**Problem**:
Retype the complete listing without any change.
*** Supplied records
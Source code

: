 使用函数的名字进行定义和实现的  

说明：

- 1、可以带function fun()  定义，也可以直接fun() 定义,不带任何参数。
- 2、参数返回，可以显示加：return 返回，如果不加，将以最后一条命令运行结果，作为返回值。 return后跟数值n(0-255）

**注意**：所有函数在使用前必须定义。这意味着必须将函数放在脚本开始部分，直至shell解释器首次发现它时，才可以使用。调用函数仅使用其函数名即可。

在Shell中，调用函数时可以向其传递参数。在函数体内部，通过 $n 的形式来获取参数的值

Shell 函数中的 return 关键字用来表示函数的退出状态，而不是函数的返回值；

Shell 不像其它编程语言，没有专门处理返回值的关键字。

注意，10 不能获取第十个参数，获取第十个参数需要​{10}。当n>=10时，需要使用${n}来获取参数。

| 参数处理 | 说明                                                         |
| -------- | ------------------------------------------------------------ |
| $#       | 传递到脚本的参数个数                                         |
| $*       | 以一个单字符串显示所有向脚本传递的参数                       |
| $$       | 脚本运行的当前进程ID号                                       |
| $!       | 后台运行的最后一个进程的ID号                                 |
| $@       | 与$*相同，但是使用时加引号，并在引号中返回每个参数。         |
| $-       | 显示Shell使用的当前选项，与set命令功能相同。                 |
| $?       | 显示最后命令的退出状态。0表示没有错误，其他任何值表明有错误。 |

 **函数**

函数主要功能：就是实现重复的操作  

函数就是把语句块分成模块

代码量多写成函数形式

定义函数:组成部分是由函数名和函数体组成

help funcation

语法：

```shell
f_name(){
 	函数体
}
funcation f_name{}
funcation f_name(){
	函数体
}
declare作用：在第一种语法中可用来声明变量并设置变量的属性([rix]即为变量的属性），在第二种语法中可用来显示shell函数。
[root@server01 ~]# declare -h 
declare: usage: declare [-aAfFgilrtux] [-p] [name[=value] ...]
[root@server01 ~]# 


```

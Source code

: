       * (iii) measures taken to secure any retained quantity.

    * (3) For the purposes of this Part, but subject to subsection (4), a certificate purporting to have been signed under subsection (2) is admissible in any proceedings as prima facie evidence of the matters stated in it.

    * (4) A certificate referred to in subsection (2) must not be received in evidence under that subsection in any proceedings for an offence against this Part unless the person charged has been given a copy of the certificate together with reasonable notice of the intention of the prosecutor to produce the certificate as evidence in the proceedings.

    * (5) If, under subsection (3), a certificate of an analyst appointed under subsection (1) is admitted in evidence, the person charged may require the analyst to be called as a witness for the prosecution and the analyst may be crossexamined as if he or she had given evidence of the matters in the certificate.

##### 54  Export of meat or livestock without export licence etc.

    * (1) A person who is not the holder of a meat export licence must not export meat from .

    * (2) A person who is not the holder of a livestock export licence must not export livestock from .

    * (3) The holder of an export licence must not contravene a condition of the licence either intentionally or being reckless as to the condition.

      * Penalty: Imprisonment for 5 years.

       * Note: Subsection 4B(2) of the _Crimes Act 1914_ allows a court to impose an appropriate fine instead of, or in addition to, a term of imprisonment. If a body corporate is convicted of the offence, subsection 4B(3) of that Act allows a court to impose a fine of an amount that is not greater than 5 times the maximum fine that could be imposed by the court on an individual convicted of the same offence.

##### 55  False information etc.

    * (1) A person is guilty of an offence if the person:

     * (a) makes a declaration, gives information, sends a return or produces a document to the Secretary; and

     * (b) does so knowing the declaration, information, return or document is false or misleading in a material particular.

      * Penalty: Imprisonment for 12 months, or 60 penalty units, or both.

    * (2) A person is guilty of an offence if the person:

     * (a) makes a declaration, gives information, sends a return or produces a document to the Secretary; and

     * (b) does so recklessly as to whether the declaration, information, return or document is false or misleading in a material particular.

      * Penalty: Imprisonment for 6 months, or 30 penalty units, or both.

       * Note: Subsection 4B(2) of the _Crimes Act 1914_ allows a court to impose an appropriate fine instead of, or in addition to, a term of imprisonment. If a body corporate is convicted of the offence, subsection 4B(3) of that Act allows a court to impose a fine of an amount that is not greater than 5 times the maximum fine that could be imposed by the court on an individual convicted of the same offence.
******
**Output below**:
Source code

: 使用函数的名字进行定义和实现的  

说明：

- 1、可以带function fun()  定义，也可以直接fun() 定义,不带任何参数。
- 2、参数返回，可以显示加：return 返回，如果不加，将以最后一条命令运行结果，作为返回值。 return后跟数值n(0-255）

**注意**：所有函数在使用前必须定义。这意味着必须将函数放在脚本开始部分，直至shell解释器首次发现它时，才可以使用。调用函数仅使用其函数名即可。

在Shell中，调用函数时可以向其传递参数。在函数体内部，通过 $n 的形式来获取参数的值

Shell 函数中的 return 关键字用来表示函数的退出状态，而不是函数的返回值；

Shell 不像其它编程语言，没有专门处理返回值的关键字。

注意，10 不能获取第十个参数，获取第十个参数需要​{10}。当n>=10时，需要使用${n}来获取参数。

| 参数处理 | 说明                                                         |
| -------- | ------------------------------------------------------------ |
| $#       | 传递到脚本的参数个数                                         |
| $*       | 以一个单字符串显示所有向脚本传递的参数                       |
| $$       | 脚本运行的当前进程ID号                                       |
| $!       | 后台运行的最后一个进程的ID号                                 |
| $@       | 与$*相同，但是使用时加引号，并在引号中返回每个参数。         |
| $-       | 显示Shell使用的当前选项，与set命令功能相同。                 |
| $?       | 显示最后命令的退出状态。0表示没有错误，其他任何值表明有错误。 |

 **函数**

函数主要功能：就是实现重复的操作  

函数就是把语句块分成模块

代码量多写成函数形式

定义函数:组成部分是由函数名和函数体组成

help funcation

语法：

```shell
f_name(){
 	函数体
}
funcation f_name{}
funcation f_name(){
	函数体
}
declare作用：在第一种语法中可用来声明变量并设置变量的属性([rix]即为变量的属性），在第二种语法中可用来显示shell函数。
[root@server01 ~]# declare -h 
declare: usage: declare [-aAfFgilrtux] [-p] [name[=value] ...]
[root@server01 ~]# 


```

Source code

:       * (iii) measures taken to secure any retained quantity.

    * (3) For the purposes of this Part, but subject to subsection (4), a certificate purporting to have been signed under subsection (2) is admissible in any proceedings as prima facie evidence of the matters stated in it.

    * (4) A certificate referred to in subsection (2) must not be received in evidence under that subsection in any proceedings for an offence against this Part unless the person charged has been given a copy of the certificate together with reasonable notice of the intention of the prosecutor to produce the certificate as evidence in the proceedings.

    * (5) If, under subsection (3), a certificate of an analyst appointed under subsection (1) is admitted in evidence, the person charged may require the analyst to be called as a witness for the prosecution and the analyst may be crossexamined as if he or she had given evidence of the matters in the certificate.

##### 54  Export of meat or livestock without export licence etc.

    * (1) A person who is not the holder of a meat export licence must not export meat from .

    * (2) A person who is not the holder of a livestock export licence must not export livestock from .

    * (3) The holder of an export licence must not contravene a condition of the licence either intentionally or being reckless as to the condition.

      * Penalty: Imprisonment for 5 years.

       * Note: Subsection 4B(2) of the _Crimes Act 1914_ allows a court to impose an appropriate fine instead of, or in addition to, a term of imprisonment. If a body corporate is convicted of the offence, subsection 4B(3) of that Act allows a court to impose a fine of an amount that is not greater than 5 times the maximum fine that could be imposed by the court on an individual convicted of the same offence.

##### 55  False information etc.

    * (1) A person is guilty of an offence if the person:

     * (a) makes a declaration, gives information, sends a return or produces a document to the Secretary; and

     * (b) does so knowing the declaration, information, return or document is false or misleading in a material particular.

      * Penalty: Imprisonment for 12 months, or 60 penalty units, or both.

    * (2) A person is guilty of an offence if the person:

     * (a) makes a declaration, gives information, sends a return or produces a document to the Secretary; and

     * (b) does so recklessly as to whether the declaration, information, return or document is false or misleading in a material particular.

      * Penalty: Imprisonment for 6 months, or 30 penalty units, or both.

       * Note: Subsection 4B(2) of the _Crimes Act 1914_ allows a court to impose an appropriate fine instead of, or in addition to, a term of imprisonment. If a body corporate is convicted of the offence, subsection 4B(3) of that Act allows a court to impose a fine of an amount that is not greater than 5 times the maximum fine that could be imposed by the court on an individual convicted of the same offence.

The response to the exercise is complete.